DATA COLLECTION METHODS
OBSERVATION.
Observation is one of the earliest methods for acquiring knowledge. In this method, the researcher watches
closely the overt behaviors of the subjects under investigation in various
natural settings. Observations may be
done by actual participation, which allows the researcher to gain detailed and
comprehensive picture of the respondents.
This is known as participant observation. However, the researcher is cautioned not to get
emotionally involved in the group for it may lose the objectivity of the study.
It
would be advantageous for the study that the respondents are not aware that
they are being observed so that they will behave naturally. This kind of observation is known as
non-participant observation.
Observation
may also be classified as structured type and unstructured type. In structured observation, the researcher
makes use of an observation guide that limits the focus of his observations to
aspects of behavior and activities or events relevant to the research problem
and activities. The unstructured
observation is open and flexible because the researcher does not restrict his
activity within an observation guide.
This gives the researcher an opportunity to modify the objectives of his
study as he gathers more data about the research problem.

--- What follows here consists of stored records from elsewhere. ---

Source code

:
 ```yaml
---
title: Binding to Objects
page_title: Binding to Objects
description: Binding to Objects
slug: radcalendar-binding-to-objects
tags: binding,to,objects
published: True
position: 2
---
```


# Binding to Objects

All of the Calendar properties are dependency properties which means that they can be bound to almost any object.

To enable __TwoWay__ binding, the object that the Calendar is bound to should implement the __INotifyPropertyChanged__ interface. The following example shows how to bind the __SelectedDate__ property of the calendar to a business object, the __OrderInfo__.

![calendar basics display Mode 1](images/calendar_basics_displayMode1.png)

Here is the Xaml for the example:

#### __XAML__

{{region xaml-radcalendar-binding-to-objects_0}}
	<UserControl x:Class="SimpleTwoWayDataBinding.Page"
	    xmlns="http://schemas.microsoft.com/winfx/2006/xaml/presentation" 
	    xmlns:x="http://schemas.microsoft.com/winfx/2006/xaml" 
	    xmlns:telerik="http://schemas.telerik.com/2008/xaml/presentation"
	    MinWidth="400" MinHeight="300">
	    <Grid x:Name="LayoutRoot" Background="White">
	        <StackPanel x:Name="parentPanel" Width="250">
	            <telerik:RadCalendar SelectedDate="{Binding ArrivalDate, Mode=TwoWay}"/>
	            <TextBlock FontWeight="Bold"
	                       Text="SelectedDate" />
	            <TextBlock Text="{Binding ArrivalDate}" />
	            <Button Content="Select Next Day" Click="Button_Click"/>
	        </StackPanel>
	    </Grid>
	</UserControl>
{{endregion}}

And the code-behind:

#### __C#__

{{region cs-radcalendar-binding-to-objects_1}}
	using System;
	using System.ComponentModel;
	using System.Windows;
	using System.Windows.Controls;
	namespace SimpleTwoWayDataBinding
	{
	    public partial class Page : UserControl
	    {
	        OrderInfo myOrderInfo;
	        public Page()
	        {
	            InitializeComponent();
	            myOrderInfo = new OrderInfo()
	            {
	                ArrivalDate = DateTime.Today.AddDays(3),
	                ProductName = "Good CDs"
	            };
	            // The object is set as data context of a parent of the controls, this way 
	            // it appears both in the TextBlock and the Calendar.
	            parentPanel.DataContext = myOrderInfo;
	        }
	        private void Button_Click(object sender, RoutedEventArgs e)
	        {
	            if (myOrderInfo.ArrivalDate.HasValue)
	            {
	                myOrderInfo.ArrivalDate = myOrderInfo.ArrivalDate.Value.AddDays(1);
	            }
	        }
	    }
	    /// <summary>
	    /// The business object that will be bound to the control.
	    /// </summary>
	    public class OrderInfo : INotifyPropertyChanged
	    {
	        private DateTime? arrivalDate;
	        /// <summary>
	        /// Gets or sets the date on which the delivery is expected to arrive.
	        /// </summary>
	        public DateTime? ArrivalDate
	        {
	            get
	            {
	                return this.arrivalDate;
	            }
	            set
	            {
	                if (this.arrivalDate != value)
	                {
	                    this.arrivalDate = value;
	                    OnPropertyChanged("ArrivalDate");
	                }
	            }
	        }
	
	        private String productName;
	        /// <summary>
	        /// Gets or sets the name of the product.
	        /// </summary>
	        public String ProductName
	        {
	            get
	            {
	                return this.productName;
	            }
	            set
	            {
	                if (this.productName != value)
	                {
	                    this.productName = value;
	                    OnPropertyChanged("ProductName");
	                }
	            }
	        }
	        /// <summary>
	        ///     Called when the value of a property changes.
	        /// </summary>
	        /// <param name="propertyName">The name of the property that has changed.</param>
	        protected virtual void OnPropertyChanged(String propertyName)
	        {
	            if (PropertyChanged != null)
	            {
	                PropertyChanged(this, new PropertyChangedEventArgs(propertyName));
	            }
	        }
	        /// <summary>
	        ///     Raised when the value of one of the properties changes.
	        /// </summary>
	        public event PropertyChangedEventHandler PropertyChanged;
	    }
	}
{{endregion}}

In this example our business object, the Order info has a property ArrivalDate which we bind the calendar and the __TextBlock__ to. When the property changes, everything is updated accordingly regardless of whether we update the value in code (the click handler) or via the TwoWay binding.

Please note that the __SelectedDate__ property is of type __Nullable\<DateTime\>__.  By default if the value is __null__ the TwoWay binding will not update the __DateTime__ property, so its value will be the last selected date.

Interview. Interview is a method of personal
communication between the researcher and the respondents. This method provides consistent and precise
information to the researcher because the respondent may classify the information. It is probably the most effective way there
is to enlist the cooperation of the respondents.
TYPES OF INTERVIEW
1.
Structured
interview. This type of
interview uses a research instrument called interview schedule. An interview schedule is made up of carefully
prepared and logically ordered questions.
2.
Unstructured interview. This type of interview is open and
flexible. The contents, sequence and
wordings of the questions are up to the researcher who makes use of an
interview guide which is the listing of topics that will be taken up during the
interview process.
Questionnaire.
In this method the subject responds to the questions by writing, or,
more commonly, marking an answer sheet.
The advantages of questionnaires are they can be mailed to given to
large numbers of people at the same time.
The disadvantages are the unclear or seemingly ambiguous questions
cannot be classified, and the respondents had no chance to expand on, or react
verbally to a question of particular interest or importance.
MEASUREMENT SCALES
A variable
uses a different type of analysis and measurement, requiring the use of
different measurement scales.
Measurement scales are ways of assigning numerals to variables. There are four type of measurement scales and
these are nominal, ordinal, interval and ratio scale.
Nominal scale. This scale is the simplest, and most limited
form of measurement researches can use.
It is merely used to differentiate categories in order to show
differences. For example, the
respondents under study may be grouped according to their gender and the
researcher may then assign the number 1 to females and the number 2 to
males. Since these numbers are simply
used for identification purposes, no implication that the males (assigned
number 2) is more anything than the females (assigned number 1).
Ordinal scale.
An ordinal scale is one which data are not only classified but also
ordered some way – high low or least to most.
For instance, a researcher might rank-order teacher’s performance
ratings from high to low. Notice,
however, that the difference in ratings or in actual performance between the
first and the second-ranked teachers and between the third-and fourth-ranked
students would not necessarily be the same.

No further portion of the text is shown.